Ao pôr do Sol, depois de se banquetearem no aterro sanitário de Medina Sidonia, em Espanha, bandos de cegonhas regressam aos seus ninhos para pernoitar.
“O sucesso de qualquer população de aves depende de três factores: a disponibilidade de alimento, a segurança e os locais de nidificação”, explica Caroline Walta, da STORK. “A falta de um destes alterará a equação de forma irreversível. Se quisermos manter as populações de cegonhas, devemos continuar a investir na melhoria do seu habitat.”
Na Holanda, fez-se muito na última década: melhoraram-se os habitats das aves, sobretudo das limícolas. Muitas terras foram devolvidas à natureza e os níveis de água restaurados. Esta parece ser a solução mais sustentável. Enquanto aves predatórias ocupando uma posição elevada na cadeia alimentar, as cegonhas-brancas desempenham um papel essencial no seu ecossistema, removendo desperdícios e comendo pequenos roedores e insectos. Além disso, alimentam a nossa imaginação, o que poderá ter sido a principal razão para o sucesso da reintrodução desta espécie em toda a Europa desde a década de 1950.
Aquilo que começou como um projecto fotográfico tornou-se uma longa viagem, que me mudou como pessoa e como fotógrafo.

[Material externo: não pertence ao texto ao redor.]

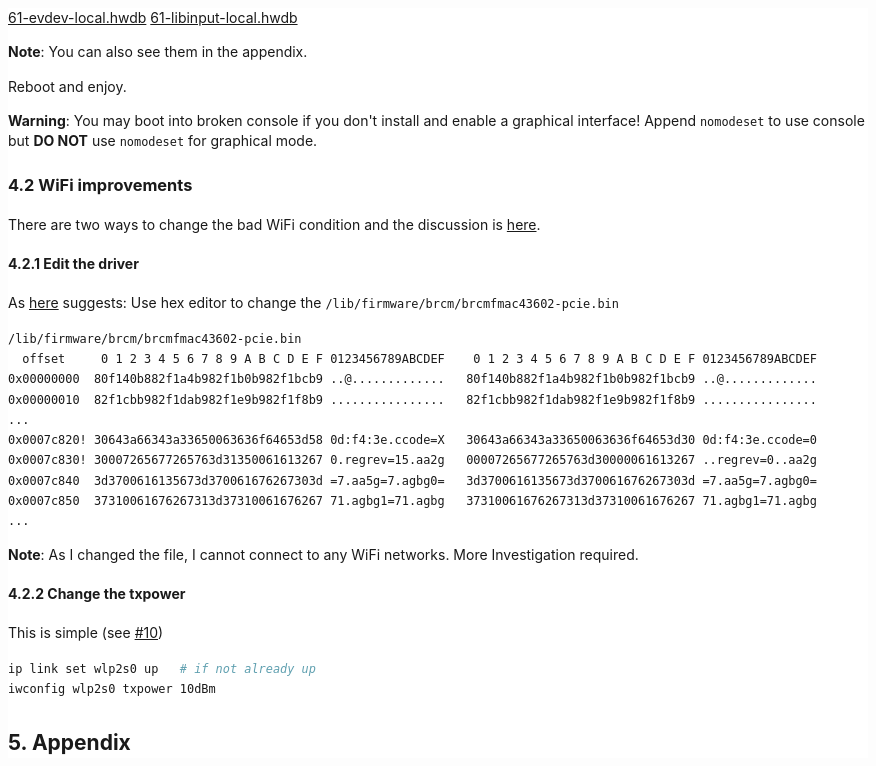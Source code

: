 [61-evdev-local.hwdb](https://gist.github.com/roadrunner2/1289542a748d9a104e7baec6a92f9cd7#file-61-evdev-local-hwdb)
[61-libinput-local.hwdb](https://gist.github.com/roadrunner2/1289542a748d9a104e7baec6a92f9cd7#61-libinput-local.hwdb)

 __Note__: You can also see them in the appendix.

 Reboot and enjoy.

__Warning__: You may boot into broken console if you don't install and enable a graphical interface! Append `nomodeset` to use console but __DO NOT__ use `nomodeset` for graphical mode.

### 4.2 WiFi improvements

There are two ways to change the bad WiFi condition and the discussion is [here](https://bugzilla.kernel.org/show_bug.cgi?id=193121).

#### 4.2.1 Edit the driver

As [here](https://bugzilla.kernel.org/show_bug.cgi?id=193121#c25) suggests:
Use hex editor to change the `/lib/firmware/brcm/brcmfmac43602-pcie.bin`

```
/lib/firmware/brcm/brcmfmac43602-pcie.bin
  offset     0 1 2 3 4 5 6 7 8 9 A B C D E F 0123456789ABCDEF    0 1 2 3 4 5 6 7 8 9 A B C D E F 0123456789ABCDEF
0x00000000  80f140b882f1a4b982f1b0b982f1bcb9 ..@.............   80f140b882f1a4b982f1b0b982f1bcb9 ..@.............
0x00000010  82f1cbb982f1dab982f1e9b982f1f8b9 ................   82f1cbb982f1dab982f1e9b982f1f8b9 ................
...
0x0007c820! 30643a66343a33650063636f64653d58 0d:f4:3e.ccode=X   30643a66343a33650063636f64653d30 0d:f4:3e.ccode=0
0x0007c830! 30007265677265763d31350061613267 0.regrev=15.aa2g   00007265677265763d30000061613267 ..regrev=0..aa2g
0x0007c840  3d3700616135673d370061676267303d =7.aa5g=7.agbg0=   3d3700616135673d370061676267303d =7.aa5g=7.agbg0=
0x0007c850  37310061676267313d37310061676267 71.agbg1=71.agbg   37310061676267313d37310061676267 71.agbg1=71.agbg
...
```

**Note**: As I changed the file, I cannot connect to any WiFi networks. More Investigation required.

#### 4.2.2 Change the txpower

This is simple (see [#10](https://bugzilla.kernel.org/show_bug.cgi?id=193121#c28))

```bash
ip link set wlp2s0 up   # if not already up
iwconfig wlp2s0 txpower 10dBm
```

## 5. Appendix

Aquilo que começou como um projecto fotográfico tornou-se uma longa viagem, que me mudou como pessoa e como fotógrafo. Apercebi-me de que a conservação não diz apenas respeito à importância de uma espécie para um país, mas também à importância de um país para uma espécie. As cegonhas-brancas tornaram-me mais consciente da minha própria pegada ecológica.
Porém, quando a minha mente viaja até às pessoas que conheci em Słońsk, também me apercebo de que não devem estar a pensar nas complexidades da nossa existência. Na verdade, nesse ponto da Polónia rural, devem apenas estar a falar naquilo que as “suas” cegonhas andam a fazer, mesmo quando elas não fazem nada. As suas cegonhas vão e vêm todos os anos, como um relógio.